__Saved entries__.
>>
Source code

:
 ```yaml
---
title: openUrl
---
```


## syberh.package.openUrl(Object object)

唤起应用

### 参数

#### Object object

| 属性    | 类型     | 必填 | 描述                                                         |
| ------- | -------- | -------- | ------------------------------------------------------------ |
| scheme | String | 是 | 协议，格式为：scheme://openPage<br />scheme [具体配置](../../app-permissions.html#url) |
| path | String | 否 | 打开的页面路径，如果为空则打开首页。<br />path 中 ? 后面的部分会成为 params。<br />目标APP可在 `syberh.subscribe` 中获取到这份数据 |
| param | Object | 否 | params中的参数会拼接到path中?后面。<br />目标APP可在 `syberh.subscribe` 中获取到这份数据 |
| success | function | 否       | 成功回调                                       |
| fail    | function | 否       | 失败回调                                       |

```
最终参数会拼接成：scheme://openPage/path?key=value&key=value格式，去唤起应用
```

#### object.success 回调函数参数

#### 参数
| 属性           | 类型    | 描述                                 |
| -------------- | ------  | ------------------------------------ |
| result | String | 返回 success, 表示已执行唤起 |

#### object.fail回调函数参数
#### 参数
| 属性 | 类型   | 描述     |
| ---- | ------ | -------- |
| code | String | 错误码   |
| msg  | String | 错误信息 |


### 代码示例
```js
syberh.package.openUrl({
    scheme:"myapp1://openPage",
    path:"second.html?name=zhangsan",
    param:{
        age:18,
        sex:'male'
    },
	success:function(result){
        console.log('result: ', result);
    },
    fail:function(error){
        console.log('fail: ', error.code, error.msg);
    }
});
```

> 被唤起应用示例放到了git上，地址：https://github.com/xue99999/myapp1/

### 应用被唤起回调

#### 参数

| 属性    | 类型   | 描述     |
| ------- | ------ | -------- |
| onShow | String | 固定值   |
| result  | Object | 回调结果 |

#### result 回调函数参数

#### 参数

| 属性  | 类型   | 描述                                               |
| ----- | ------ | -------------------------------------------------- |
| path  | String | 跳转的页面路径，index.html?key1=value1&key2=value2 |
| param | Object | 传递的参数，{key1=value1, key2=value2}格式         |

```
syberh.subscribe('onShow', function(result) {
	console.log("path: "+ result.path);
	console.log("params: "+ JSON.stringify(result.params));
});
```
<<
>>
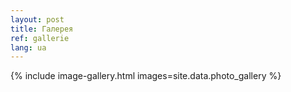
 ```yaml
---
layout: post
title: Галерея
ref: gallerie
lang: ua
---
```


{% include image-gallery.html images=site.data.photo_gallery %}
<<
Every line above with the string "scheme" in it should be copied into the answer.

__Solution to this problem__.
| scheme | String | 是 | 协议，格式为：scheme://openPage<br />scheme [具体配置](../../app-permissions.html#url) |
最终参数会拼接成：scheme://openPage/path?key=value&key=value格式，去唤起应用
    scheme:"myapp1://openPage",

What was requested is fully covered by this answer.